With nationalism, militarism, and imperialism all showing large presences at the same period in time, a solid ground was formed for the alliance system to build itself on. During the late 1800 s the system of alliances was a big factor that lead to the start of the war. If two or more countries are allied with each other then they have a better chance of defeating their common enemy if war is declared. They also have a higher probability of winning in a war on more than one front if they have alliances providing support. Germany was afraid that France would seek revenge for its defeat to Germany back in 1871. She then decided to keep France isolated and without allies, especially with Russia. She wanted to do this in case of a war so Germany wouldn t have to defend both its east and west boundaries. The French needed to be allies with Russia, so they did as much as they could to see that it happened. For Twenty years, the nations of Europe had been making alliances. It was thought the alliances would promote peace. Each country would be protected by others in case of war, making it foolish for one country to wage war on another. In the summer of 1914 there were two alliances. The Triple Alliance composed of Germany, Austria-Hungary, and Italy, stood opposed to the Triple Entente composed of Britain, France, and Russia.
The danger of these alliances was that an argument between two countries could draw all the other nations into a fight. This is just what happened when a conflict between Austria-Hungary and Serbia led to World War 1.
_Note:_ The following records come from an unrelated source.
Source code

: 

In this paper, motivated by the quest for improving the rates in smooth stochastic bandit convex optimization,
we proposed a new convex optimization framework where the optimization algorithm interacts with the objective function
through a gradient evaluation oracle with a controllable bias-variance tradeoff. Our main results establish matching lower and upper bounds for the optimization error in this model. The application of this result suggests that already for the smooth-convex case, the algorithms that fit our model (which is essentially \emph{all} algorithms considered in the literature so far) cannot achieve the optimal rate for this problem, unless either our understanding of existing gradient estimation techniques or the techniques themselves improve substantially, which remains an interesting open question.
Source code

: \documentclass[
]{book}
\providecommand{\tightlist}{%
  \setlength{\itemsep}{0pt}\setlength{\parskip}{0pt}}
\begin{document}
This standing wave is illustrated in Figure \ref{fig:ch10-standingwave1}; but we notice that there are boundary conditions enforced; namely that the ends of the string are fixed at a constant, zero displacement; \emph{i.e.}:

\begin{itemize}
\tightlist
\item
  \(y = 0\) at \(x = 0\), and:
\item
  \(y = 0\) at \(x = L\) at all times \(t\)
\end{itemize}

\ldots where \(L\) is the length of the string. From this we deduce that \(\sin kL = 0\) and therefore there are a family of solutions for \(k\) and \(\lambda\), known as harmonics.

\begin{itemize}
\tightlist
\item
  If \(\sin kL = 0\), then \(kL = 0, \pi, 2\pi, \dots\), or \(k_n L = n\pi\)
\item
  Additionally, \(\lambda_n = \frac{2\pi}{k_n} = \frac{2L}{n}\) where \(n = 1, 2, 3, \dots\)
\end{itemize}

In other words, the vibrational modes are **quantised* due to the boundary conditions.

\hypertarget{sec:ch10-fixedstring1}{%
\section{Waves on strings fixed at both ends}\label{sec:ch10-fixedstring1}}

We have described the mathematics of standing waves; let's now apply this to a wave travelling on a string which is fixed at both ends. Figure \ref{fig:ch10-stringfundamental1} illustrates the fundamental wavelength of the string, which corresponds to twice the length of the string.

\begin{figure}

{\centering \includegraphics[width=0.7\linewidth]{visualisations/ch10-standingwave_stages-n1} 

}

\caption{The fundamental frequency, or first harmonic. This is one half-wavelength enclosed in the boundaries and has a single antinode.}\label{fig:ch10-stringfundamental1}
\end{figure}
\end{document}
As all these things began to build up the spark that set off the explosion and led to the war was the assassination of Archduke Francis Ferdinand. On July 23, 1914, Austria-Hungary presented Serbia with a lengthy list of demands, with a 48-hour period in which to comply. This conciliation was rejected. Austria reacted on July 28 by declaring war on Serbia. The Russians prepared to defend Serbia. On July 31 the Germans sent a warning to Russia to stop mobilizing its army for war. The Russians ignored the warning, and Germany declared war on Russia on August 1. France came to the aid of its Russian ally by declaring war on Germany. The British hesitated, but when the Germans marched into Belgium, they declared war on Germany on Aug 4.
World War I had begun.
The origins of the First World War constitute a highly difficult and complex topic. Thus, the alliance system was holds the greatest responsibility for the breakout of a world war. However, the alliance system might have never occurred had it not been for nationalism, militarism, and imperialism, the coordination of alliances and the assassination of the Archduke Francis Ferdinand. Germany was not exclusively the blame for the outbreak of WW1, but was a recipe of the immediate causes and long term causes. Germany was accountable for many previous causes, however it is clearly shown that each country took part in the anticipated WW1.